ETF: come capire se è liquido o no
Ma come possiamo capire se un ETF è liquido? Prima di tutto serve comprendere qual è la differenza media di prezzo tra chi vende e chi compra. Non bisogna farsi ingannare dal nome dell’emittente. Non è detto che gli ETF emessi da iShares abbiamo gradi di liquidità sempre elevati. Se ad esempio l’iShares Core World ha uno spread denaro lettera medio mensile dello 0,01%, l’iShares Digital Security ha uno spread dello 0,15% e l’iShares MSCI Saudi Arabia dello 0,20%.
Più che l’emittente è comunque il tipo di mercato che viene replicato che spesso fa la differenza quanto a liquidità dell’ETF. Ad esempio, l’ETF VanEck New China ESG ha uno spread giornaliero dello 0,40%, il Franklin Catholic Principles Emerging Market addirittura dello 0,67%. Il primo consiglio è quello di valutare le masse amministrate e la storia dell’ETF. Se la capitalizzazione supera i 100 milioni di euro e l’ETF “vive” da oltre 3 anni probabilmente la liquidità sarà sufficiente per contenere lo spread dentro livelli accettabili.
Nonostante questo filtro è opportuno un ulteriore approfondimento. Navigando online sui siti specializzati è possibile infatti esaminare nelle pagine ad hoc dei singoli strumenti non solo il valore in termini di prezzo denaro/lettera ma anche lo spread in valore assoluto e percentuale. Valori percentuali superiori allo 0,3% sconsigliano l’inserimento dell’ETF all’interno di un portafoglio, soprattutto se si ha intenzione di attivare un piano di accumulo su questo strumento, i cosiddetti PAC.

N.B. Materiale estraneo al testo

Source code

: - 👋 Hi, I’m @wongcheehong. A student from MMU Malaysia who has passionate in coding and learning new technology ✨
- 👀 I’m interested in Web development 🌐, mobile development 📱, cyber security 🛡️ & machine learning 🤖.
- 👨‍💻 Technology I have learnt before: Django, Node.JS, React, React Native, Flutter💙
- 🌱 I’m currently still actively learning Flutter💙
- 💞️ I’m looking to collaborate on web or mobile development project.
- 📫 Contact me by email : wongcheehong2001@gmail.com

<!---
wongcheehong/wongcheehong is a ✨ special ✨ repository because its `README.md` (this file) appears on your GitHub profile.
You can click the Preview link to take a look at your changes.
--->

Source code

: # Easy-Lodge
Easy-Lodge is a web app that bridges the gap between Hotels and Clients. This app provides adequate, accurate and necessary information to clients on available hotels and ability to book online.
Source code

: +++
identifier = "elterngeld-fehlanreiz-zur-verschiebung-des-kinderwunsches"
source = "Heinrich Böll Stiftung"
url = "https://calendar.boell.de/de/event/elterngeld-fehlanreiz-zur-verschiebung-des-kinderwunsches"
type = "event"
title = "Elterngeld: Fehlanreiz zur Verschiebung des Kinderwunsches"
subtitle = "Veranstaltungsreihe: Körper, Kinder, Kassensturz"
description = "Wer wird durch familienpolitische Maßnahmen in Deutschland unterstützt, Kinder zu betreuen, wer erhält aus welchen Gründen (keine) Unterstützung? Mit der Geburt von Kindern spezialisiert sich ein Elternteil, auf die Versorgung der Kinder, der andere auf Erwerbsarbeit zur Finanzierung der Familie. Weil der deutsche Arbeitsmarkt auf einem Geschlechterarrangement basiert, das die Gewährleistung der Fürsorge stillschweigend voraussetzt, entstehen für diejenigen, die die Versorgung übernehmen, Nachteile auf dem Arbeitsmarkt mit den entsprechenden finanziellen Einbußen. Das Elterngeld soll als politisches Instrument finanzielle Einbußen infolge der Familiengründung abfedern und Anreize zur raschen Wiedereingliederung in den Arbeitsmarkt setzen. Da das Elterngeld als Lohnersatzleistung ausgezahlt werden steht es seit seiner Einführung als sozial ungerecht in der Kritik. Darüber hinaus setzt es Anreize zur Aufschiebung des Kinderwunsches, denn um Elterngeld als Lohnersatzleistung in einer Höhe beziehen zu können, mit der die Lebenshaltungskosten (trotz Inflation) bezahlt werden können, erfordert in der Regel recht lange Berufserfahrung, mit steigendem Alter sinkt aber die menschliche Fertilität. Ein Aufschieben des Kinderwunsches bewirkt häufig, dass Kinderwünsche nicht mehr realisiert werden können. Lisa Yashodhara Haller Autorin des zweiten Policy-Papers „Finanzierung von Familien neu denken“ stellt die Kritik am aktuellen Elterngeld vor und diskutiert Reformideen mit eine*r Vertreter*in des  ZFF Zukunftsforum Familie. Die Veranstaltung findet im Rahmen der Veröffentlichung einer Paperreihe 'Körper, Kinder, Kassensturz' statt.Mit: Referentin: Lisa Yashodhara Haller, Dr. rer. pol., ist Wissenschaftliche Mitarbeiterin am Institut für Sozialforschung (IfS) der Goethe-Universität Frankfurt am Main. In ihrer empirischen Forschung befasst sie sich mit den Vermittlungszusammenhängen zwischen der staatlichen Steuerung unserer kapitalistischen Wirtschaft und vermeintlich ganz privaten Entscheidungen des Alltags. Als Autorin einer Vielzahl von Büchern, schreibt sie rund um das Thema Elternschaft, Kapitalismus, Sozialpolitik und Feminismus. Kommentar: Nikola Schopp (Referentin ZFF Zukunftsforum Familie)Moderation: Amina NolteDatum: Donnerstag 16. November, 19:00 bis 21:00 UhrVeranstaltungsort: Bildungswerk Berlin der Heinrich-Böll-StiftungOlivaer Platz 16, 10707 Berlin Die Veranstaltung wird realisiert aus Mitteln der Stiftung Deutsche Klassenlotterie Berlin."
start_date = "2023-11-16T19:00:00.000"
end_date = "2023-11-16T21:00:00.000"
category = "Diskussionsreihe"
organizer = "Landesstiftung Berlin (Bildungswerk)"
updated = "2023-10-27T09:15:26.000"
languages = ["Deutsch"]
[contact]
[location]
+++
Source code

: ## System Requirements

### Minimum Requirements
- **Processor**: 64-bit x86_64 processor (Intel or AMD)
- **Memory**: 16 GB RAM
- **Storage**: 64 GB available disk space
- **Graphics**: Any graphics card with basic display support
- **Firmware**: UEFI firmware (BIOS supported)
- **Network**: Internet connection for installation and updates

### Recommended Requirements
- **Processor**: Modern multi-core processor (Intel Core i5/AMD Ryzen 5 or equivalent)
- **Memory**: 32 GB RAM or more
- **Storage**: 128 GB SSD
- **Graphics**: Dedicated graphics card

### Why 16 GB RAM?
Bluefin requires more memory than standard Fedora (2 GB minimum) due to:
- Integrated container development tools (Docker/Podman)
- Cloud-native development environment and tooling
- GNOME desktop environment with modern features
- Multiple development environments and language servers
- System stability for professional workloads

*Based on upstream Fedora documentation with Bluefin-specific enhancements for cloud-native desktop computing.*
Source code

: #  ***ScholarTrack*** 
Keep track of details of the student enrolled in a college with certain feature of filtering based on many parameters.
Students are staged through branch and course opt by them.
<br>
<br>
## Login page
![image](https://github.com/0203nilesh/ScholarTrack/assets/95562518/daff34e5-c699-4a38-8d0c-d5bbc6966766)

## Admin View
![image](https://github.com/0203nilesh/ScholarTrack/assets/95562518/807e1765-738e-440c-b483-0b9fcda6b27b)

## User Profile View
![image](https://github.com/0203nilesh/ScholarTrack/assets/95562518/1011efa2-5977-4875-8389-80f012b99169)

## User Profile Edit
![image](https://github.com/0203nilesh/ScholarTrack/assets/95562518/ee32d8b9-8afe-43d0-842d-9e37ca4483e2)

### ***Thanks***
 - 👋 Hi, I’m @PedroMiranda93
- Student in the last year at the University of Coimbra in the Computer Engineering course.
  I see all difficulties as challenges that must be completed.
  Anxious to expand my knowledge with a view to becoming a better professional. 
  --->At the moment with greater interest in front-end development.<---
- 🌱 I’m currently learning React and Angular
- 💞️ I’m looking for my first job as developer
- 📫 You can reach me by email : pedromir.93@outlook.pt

Per chi volesse evitare una ricerca ETF per ETF sui siti specializzati è possibile scaricarsi il documento aggiornato mensilmente da Borsa Italiana. In questo documento vengono forniti tutti i riscontri statistici degli ETF quotati in Italia. Nello specifico, per gli spread vengono fornite indicazioni per fasce di importo crescenti per valutare gli impatti su investimenti modesti oppure più consistenti.
Il requisito di liquidità non necessariamente è soddisfatto da questi controlli. Ad esempio potrebbe essere presente uno spread contenuto ma con volumi molto sottili che impediscono di vendere numeri di quote consistenti. Con queste semplici operazioni possiamo però mettere sotto controllo uno dei fattori di costo occulti degli ETF. Sempre ragionando in prospettiva di quale orizzonte temporale ci interessa. Maggiore sarà la permanenza in portafoglio di uno strumento e minore sarà l’incidenza della bassa liquidità.
Attenzione però anche al fatto che bassa liquidità spesso nasconde elevati rischi di liquidazione dello strumento da parte dell’emittente in quanto antieconomico. E la sorpresa potrebbe rivelarsi spiacevole visto che solitamente arriva in momenti di scarse performance dello strumento.